Some people say to just go back and work with what I do have...my bachelors degree. But I miss seeing and talking to patients. I miss walking out of clinicals knowing that I did something wonderful that day. I miss nursing school.

A friend posted something today "Don't waste time mourning lost opportunites or missed chances. If it was meant for you, it would have happened"

If it was meant for you, it would have happened...exactly.

So my next step is to leave the A&P I lecture/lab...and somehow find peace...after becoming a nursing school failure.

I'm not gonna sugar coat this for you. If you really want to be a nurse you will pick yourself up, dust the failure off and push forward. When I was in lpn school there were a few people who failed.

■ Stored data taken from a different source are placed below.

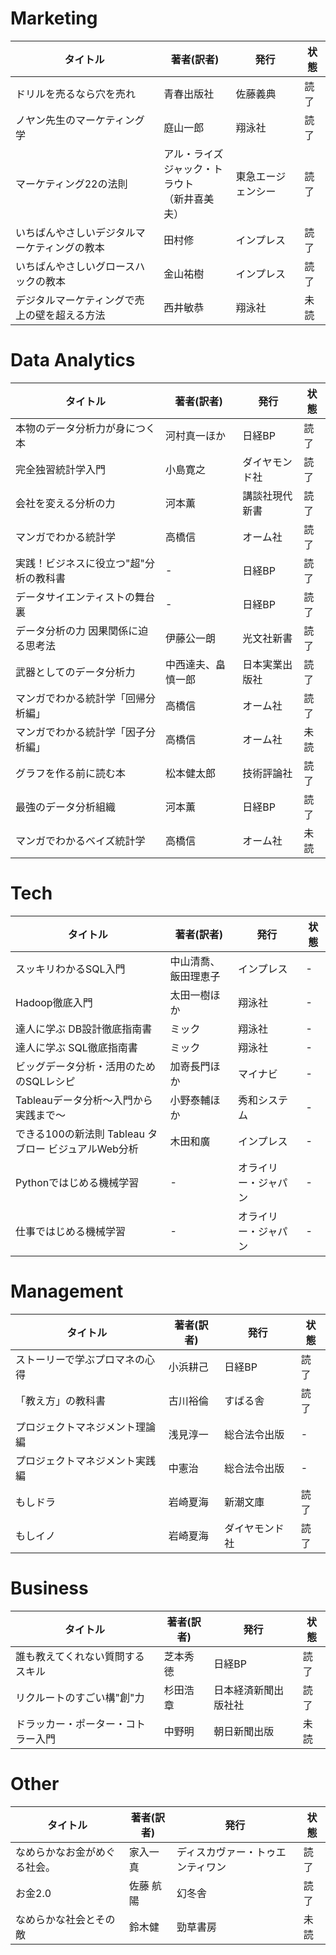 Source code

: # Marketing

タイトル | 著者(訳者) | 発行 | 状態
--|---|---|--
ドリルを売るなら穴を売れ | 青春出版社 | 佐藤義典 | 読了
ノヤン先生のマーケティング学 | 庭山一郎 | 翔泳社 | 読了
マーケティング22の法則 | アル・ライズ<br>ジャック・トラウト<br>（新井喜美夫） | 東急エージェンシー | 読了
いちばんやさしいデジタルマーケティングの教本 | 田村修 | インプレス | 読了
いちばんやさしいグロースハックの教本 | 金山祐樹 | インプレス | 読了
デジタルマーケティングで売上の壁を超える方法 | 西井敏恭 | 翔泳社 | 未読

# Data Analytics

タイトル | 著者(訳者) | 発行 | 状態
--|---|---|--
本物のデータ分析力が身につく本 | 河村真一ほか | 日経BP | 読了
完全独習統計学入門 | 小島寛之 | ダイヤモンド社 | 読了
会社を変える分析の力 | 河本薫 | 講談社現代新書 | 読了
マンガでわかる統計学 | 高橋信 | オーム社 | 読了
実践！ビジネスに役立つ"超"分析の教科書 | - | 日経BP | 読了
データサイエンティストの舞台裏 | - | 日経BP | 読了
データ分析の力 因果関係に迫る思考法 | 伊藤公一朗 | 光文社新書 | 読了
武器としてのデータ分析力 | 中西達夫、畠慎一郎 | 日本実業出版社 | 読了
マンガでわかる統計学「回帰分析編」 | 高橋信 | オーム社 | 読了
マンガでわかる統計学「因子分析編」 | 高橋信 | オーム社 | 未読
グラフを作る前に読む本 | 松本健太郎 | 技術評論社 | 読了
最強のデータ分析組織 | 河本薫 | 日経BP | 読了
マンガでわかるベイズ統計学 | 高橋信 | オーム社 | 未読

# Tech

タイトル | 著者(訳者) | 発行 | 状態
--|---|---|--
スッキリわかるSQL入門 | 中山清喬、飯田理恵子 | インプレス | -
Hadoop徹底入門 | 太田一樹ほか | 翔泳社 | -
達人に学ぶ DB設計徹底指南書 | ミック | 翔泳社 | -
達人に学ぶ SQL徹底指南書 | ミック | 翔泳社 | -
ビッグデータ分析・活用のためのSQLレシピ | 加嵜長門ほか | マイナビ | -
Tableauデータ分析〜入門から実践まで〜 | 小野泰輔ほか | 秀和システム | -
できる100の新法則 Tableau タブロー ビジュアルWeb分析 | 木田和廣 | インプレス | -
Pythonではじめる機械学習 | - | オライリー・ジャパン | -
仕事ではじめる機械学習 | - | オライリー・ジャパン | -

# Management

タイトル | 著者(訳者) | 発行 | 状態
--|---|---|--
ストーリーで学ぶプロマネの心得 | 小浜耕己 | 日経BP | 読了
「教え方」の教科書 | 古川裕倫 | すばる舎 | 読了
プロジェクトマネジメント理論編 | 浅見淳一 | 総合法令出版 | -
プロジェクトマネジメント実践編 | 中憲治 | 総合法令出版 | -
もしドラ | 岩崎夏海 | 新潮文庫 | 読了
もしイノ | 岩崎夏海 | ダイヤモンド社 | 読了

# Business

タイトル | 著者(訳者) | 発行 | 状態
--|---|---|--
誰も教えてくれない質問するスキル | 芝本秀徳 | 日経BP | 読了
リクルートのすごい構"創"力 | 杉田浩章 | 日本経済新聞出版社社 | 読了
ドラッカー・ポーター・コトラー入門 | 中野明 | 朝日新聞出版 | 未読

# Other
タイトル | 著者(訳者) | 発行 | 状態
--|---|---|--
なめらかなお金がめぐる社会。 | 家入一真 | ディスカヴァー・トゥエンティワン | 読了
お金2.0 | 佐藤 航陽 | 幻冬舎 | 読了
なめらかな社会とその敵 | 鈴木健 | 勁草書房 | 未読
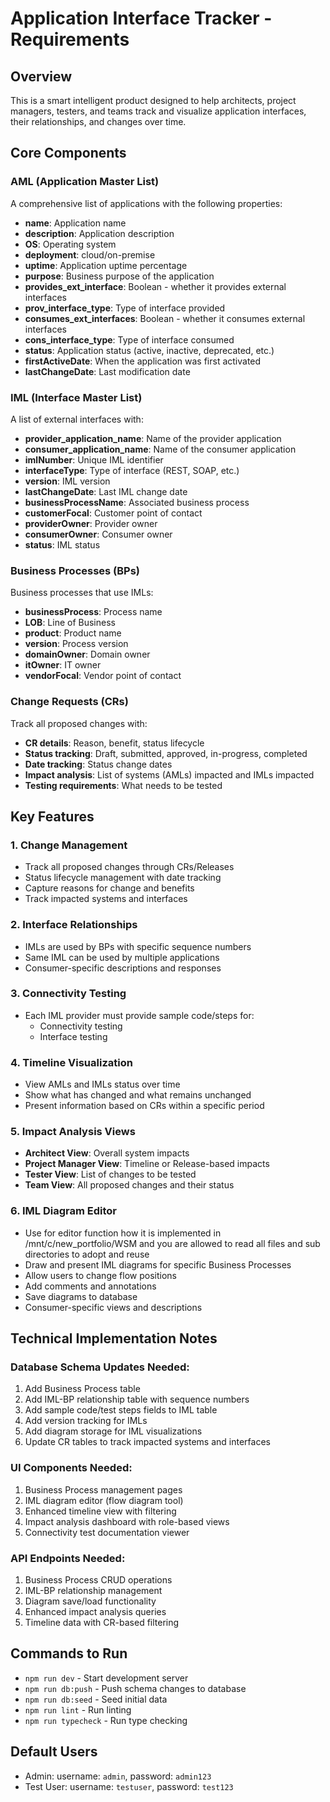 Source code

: # Application Interface Tracker - Requirements

## Overview
This is a smart intelligent product designed to help architects, project managers, testers, and teams track and visualize application interfaces, their relationships, and changes over time.

## Core Components

### AML (Application Master List)
A comprehensive list of applications with the following properties:
- **name**: Application name
- **description**: Application description
- **OS**: Operating system
- **deployment**: cloud/on-premise
- **uptime**: Application uptime percentage
- **purpose**: Business purpose of the application
- **provides_ext_interface**: Boolean - whether it provides external interfaces
- **prov_interface_type**: Type of interface provided
- **consumes_ext_interfaces**: Boolean - whether it consumes external interfaces
- **cons_interface_type**: Type of interface consumed
- **status**: Application status (active, inactive, deprecated, etc.)
- **firstActiveDate**: When the application was first activated
- **lastChangeDate**: Last modification date

### IML (Interface Master List)
A list of external interfaces with:
- **provider_application_name**: Name of the provider application
- **consumer_application_name**: Name of the consumer application
- **imlNumber**: Unique IML identifier
- **interfaceType**: Type of interface (REST, SOAP, etc.)
- **version**: IML version
- **lastChangeDate**: Last IML change date
- **businessProcessName**: Associated business process
- **customerFocal**: Customer point of contact
- **providerOwner**: Provider owner
- **consumerOwner**: Consumer owner
- **status**: IML status

### Business Processes (BPs)
Business processes that use IMLs:
- **businessProcess**: Process name
- **LOB**: Line of Business
- **product**: Product name
- **version**: Process version
- **domainOwner**: Domain owner
- **itOwner**: IT owner
- **vendorFocal**: Vendor point of contact

### Change Requests (CRs)
Track all proposed changes with:
- **CR details**: Reason, benefit, status lifecycle
- **Status tracking**: Draft, submitted, approved, in-progress, completed
- **Date tracking**: Status change dates
- **Impact analysis**: List of systems (AMLs) impacted and IMLs impacted
- **Testing requirements**: What needs to be tested

## Key Features

### 1. Change Management
- Track all proposed changes through CRs/Releases
- Status lifecycle management with date tracking
- Capture reasons for change and benefits
- Track impacted systems and interfaces

### 2. Interface Relationships
- IMLs are used by BPs with specific sequence numbers
- Same IML can be used by multiple applications
- Consumer-specific descriptions and responses

### 3. Connectivity Testing
- Each IML provider must provide sample code/steps for:
  - Connectivity testing
  - Interface testing

### 4. Timeline Visualization
- View AMLs and IMLs status over time
- Show what has changed and what remains unchanged
- Present information based on CRs within a specific period

### 5. Impact Analysis Views
- **Architect View**: Overall system impacts
- **Project Manager View**: Timeline or Release-based impacts
- **Tester View**: List of changes to be tested
- **Team View**: All proposed changes and their status

### 6. IML Diagram Editor
- Use for editor function how it is implemented in /mnt/c/new_portfolio/WSM and you are allowed to read all files and sub directories to adopt and reuse
- Draw and present IML diagrams for specific Business Processes
- Allow users to change flow positions
- Add comments and annotations
- Save diagrams to database
- Consumer-specific views and descriptions

## Technical Implementation Notes

### Database Schema Updates Needed:
1. Add Business Process table
2. Add IML-BP relationship table with sequence numbers
3. Add sample code/test steps fields to IML table
4. Add version tracking for IMLs
5. Add diagram storage for IML visualizations
6. Update CR tables to track impacted systems and interfaces

### UI Components Needed:
1. Business Process management pages
2. IML diagram editor (flow diagram tool)
3. Enhanced timeline view with filtering
4. Impact analysis dashboard with role-based views
5. Connectivity test documentation viewer

### API Endpoints Needed:
1. Business Process CRUD operations
2. IML-BP relationship management
3. Diagram save/load functionality
4. Enhanced impact analysis queries
5. Timeline data with CR-based filtering

## Commands to Run
- `npm run dev` - Start development server
- `npm run db:push` - Push schema changes to database
- `npm run db:seed` - Seed initial data
- `npm run lint` - Run linting
- `npm run typecheck` - Run type checking

## Default Users
- Admin: username: `admin`, password: `admin123`
- Test User: username: `testuser`, password: `test123`
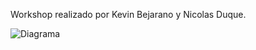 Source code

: Workshop realizado por Kevin Bejarano y Nicolas Duque.

![Diagrama](https://github.com/ad-nicolas/Workshop-DB/blob/175911ec05266c660c5f5eae77f62fc464f676d5/Diagrama%20Entidad-Relacion.png)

Either for days missed or just not taking the classes as serious as they should have. Yes it sucks and yeah probably was embarrassing but the ones that came back an repeated the quarter have since graduated and are nurses. The ones who gave up probably shouldn't have been there to begin with. Nursing is not for quitters, its hard physically and emotionally. People are going to say some plain out mean ****. So if you want this and it is truly your dream then stop listening to doubters, including the one inside your head.

pinkfluffybunny,

You are very right in EVERYTHING. ugggh, I had convinced myself to not go back to school and just forget about nursing. But gosh darn, I felt even more miserable about that. I never imagined myself saying I "missed school" after college graduation. And it trully is what I want to do, what I feel in my heart is what I want to do. The LPN program experience did nothing but to make me feel less smart, less capable. My confidence went out the window.

I have that weakness that I'm my worst critic. I have to learn to somehow shake that self doubt some how and keep going...or I will regret it the rest of my life.

I'm beyond scared...but you're right...I can't stop.